== TASK INSTRUCTIONS ==
Among the lines below, a stretch begins at the one with "応答フレーム（$S \rightarrow R$）：" and ends at the one with "に対する HMAC 値である．". Repeat that stretch exactly, ends included.

Stored data
########

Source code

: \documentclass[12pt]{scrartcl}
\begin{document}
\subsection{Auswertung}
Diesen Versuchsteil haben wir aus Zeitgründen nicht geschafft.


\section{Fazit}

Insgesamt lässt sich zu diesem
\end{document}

########

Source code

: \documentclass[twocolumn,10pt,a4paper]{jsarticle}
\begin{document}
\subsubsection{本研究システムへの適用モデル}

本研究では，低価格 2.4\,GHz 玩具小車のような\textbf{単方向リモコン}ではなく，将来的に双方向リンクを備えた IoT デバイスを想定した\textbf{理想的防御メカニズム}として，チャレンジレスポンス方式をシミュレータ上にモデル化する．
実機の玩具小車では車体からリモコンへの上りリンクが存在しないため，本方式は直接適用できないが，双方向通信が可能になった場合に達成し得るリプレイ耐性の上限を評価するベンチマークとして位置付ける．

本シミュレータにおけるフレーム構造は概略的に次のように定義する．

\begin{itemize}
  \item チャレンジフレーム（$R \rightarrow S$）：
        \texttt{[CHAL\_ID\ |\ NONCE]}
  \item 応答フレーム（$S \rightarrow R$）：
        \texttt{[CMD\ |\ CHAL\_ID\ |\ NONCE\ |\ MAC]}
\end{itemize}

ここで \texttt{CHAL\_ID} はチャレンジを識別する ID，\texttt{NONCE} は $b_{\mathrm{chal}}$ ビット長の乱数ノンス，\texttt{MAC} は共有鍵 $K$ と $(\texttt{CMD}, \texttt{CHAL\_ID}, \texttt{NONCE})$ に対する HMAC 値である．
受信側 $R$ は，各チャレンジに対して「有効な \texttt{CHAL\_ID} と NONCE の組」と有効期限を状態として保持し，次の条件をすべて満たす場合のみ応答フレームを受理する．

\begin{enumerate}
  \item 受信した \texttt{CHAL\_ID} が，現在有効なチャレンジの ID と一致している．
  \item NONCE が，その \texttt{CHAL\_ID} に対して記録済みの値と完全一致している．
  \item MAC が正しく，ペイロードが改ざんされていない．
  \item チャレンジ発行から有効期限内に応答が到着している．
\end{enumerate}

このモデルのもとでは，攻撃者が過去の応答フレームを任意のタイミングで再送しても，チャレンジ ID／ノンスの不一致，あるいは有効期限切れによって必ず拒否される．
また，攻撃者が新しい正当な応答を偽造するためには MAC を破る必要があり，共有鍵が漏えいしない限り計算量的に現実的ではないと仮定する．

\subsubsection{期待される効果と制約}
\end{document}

########

== OUTPUT OF THE EXERCISE ==
  \item 応答フレーム（$S \rightarrow R$）：
        \texttt{[CMD\ |\ CHAL\_ID\ |\ NONCE\ |\ MAC]}
\end{itemize}

ここで \texttt{CHAL\_ID} はチャレンジを識別する ID，\texttt{NONCE} は $b_{\mathrm{chal}}$ ビット長の乱数ノンス，\texttt{MAC} は共有鍵 $K$ と $(\texttt{CMD}, \texttt{CHAL\_ID}, \texttt{NONCE})$ に対する HMAC 値である．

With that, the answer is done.